[Dataset records]

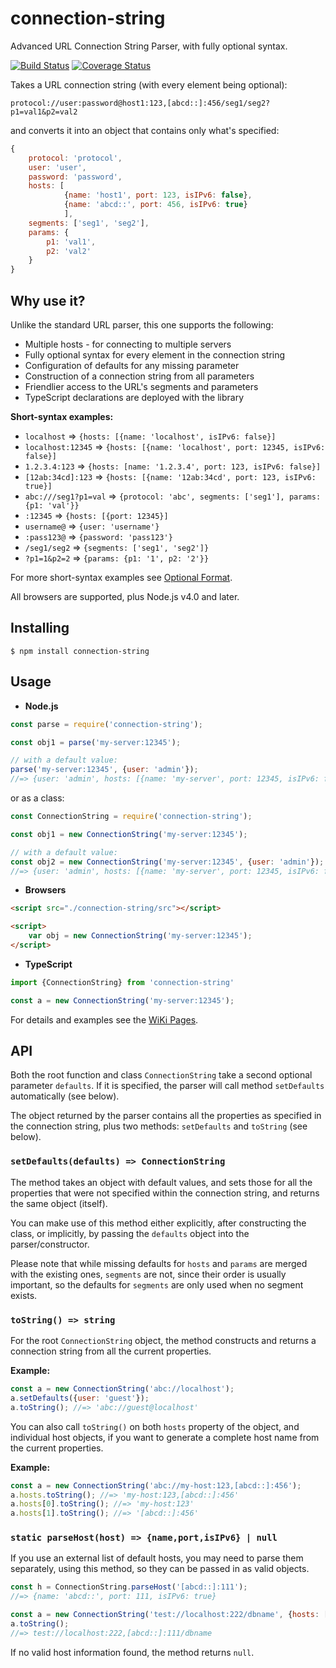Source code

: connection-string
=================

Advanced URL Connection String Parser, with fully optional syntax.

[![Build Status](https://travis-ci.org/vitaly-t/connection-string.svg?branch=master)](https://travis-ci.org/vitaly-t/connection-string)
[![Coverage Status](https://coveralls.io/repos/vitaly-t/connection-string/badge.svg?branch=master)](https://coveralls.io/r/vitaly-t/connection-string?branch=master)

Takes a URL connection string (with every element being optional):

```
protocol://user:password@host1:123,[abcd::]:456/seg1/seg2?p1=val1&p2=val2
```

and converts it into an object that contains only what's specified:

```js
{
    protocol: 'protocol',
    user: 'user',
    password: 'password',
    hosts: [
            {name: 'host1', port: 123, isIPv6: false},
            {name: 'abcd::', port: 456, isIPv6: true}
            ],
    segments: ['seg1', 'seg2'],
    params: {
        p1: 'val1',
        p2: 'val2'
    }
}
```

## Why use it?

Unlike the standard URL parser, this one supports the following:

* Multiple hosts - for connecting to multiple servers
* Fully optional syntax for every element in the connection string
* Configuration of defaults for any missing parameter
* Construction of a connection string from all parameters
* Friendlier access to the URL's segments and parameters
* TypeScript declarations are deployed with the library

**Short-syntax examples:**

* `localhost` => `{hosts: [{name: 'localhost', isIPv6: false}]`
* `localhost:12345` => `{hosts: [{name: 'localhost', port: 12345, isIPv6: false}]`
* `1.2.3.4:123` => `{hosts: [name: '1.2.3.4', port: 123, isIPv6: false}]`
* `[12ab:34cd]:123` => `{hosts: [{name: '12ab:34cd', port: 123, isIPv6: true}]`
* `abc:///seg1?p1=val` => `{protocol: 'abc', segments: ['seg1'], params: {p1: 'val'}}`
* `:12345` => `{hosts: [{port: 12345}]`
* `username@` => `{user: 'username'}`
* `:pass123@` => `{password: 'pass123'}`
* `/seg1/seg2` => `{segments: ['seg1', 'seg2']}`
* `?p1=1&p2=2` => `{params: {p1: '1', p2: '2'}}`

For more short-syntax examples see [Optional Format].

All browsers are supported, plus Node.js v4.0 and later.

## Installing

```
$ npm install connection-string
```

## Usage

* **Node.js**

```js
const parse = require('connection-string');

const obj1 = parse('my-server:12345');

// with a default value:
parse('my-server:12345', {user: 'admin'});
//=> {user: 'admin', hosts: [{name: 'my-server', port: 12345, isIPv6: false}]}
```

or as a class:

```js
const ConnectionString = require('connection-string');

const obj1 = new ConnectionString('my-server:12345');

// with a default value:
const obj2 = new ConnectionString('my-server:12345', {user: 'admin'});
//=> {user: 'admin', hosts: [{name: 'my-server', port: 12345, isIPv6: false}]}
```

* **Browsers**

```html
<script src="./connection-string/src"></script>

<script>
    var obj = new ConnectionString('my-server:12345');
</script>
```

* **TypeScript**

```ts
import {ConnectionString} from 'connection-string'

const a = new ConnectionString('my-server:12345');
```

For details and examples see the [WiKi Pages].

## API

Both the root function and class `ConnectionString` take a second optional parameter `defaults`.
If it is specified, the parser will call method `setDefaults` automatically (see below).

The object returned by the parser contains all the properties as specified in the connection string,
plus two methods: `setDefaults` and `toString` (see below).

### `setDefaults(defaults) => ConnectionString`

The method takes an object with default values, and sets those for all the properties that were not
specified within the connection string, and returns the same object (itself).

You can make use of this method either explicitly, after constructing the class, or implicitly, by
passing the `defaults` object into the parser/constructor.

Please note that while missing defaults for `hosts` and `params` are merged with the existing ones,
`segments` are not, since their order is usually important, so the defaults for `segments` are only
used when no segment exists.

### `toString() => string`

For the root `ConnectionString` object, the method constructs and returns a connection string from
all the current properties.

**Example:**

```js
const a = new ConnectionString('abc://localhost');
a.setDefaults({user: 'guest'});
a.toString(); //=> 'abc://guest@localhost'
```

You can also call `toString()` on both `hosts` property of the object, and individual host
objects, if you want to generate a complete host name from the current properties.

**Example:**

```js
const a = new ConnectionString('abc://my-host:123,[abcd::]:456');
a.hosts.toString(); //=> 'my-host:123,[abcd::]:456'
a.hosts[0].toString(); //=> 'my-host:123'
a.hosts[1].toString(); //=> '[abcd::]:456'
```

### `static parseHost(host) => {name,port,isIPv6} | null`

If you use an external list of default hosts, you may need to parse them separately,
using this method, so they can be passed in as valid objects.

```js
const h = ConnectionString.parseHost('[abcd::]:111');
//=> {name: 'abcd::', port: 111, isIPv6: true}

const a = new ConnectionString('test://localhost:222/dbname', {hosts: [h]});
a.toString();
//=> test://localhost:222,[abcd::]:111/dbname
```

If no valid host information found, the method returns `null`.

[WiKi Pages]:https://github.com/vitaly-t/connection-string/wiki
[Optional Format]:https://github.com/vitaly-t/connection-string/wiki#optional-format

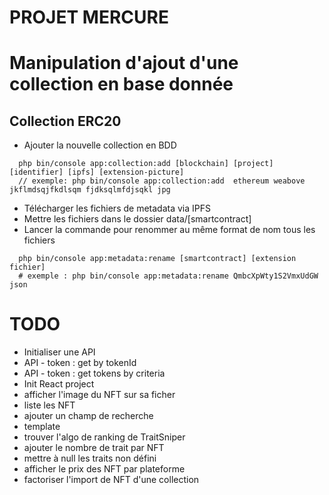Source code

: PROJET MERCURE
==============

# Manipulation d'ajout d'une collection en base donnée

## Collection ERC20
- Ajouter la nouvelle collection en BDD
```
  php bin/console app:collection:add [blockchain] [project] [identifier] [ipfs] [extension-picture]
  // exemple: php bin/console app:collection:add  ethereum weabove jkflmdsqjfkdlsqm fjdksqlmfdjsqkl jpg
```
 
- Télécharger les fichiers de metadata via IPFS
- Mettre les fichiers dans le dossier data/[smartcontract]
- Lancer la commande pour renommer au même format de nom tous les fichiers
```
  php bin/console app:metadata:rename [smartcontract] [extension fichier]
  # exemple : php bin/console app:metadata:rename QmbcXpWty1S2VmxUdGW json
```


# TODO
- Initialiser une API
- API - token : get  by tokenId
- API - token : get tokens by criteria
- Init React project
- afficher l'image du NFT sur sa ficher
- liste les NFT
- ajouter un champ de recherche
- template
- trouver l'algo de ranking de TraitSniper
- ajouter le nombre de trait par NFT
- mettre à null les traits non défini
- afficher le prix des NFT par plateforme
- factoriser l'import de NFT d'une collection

[/Dataset records]

• Work task: Within these records, how many lines include the word "setDefaults"? The reply should be that number alone.

• Finished task: 4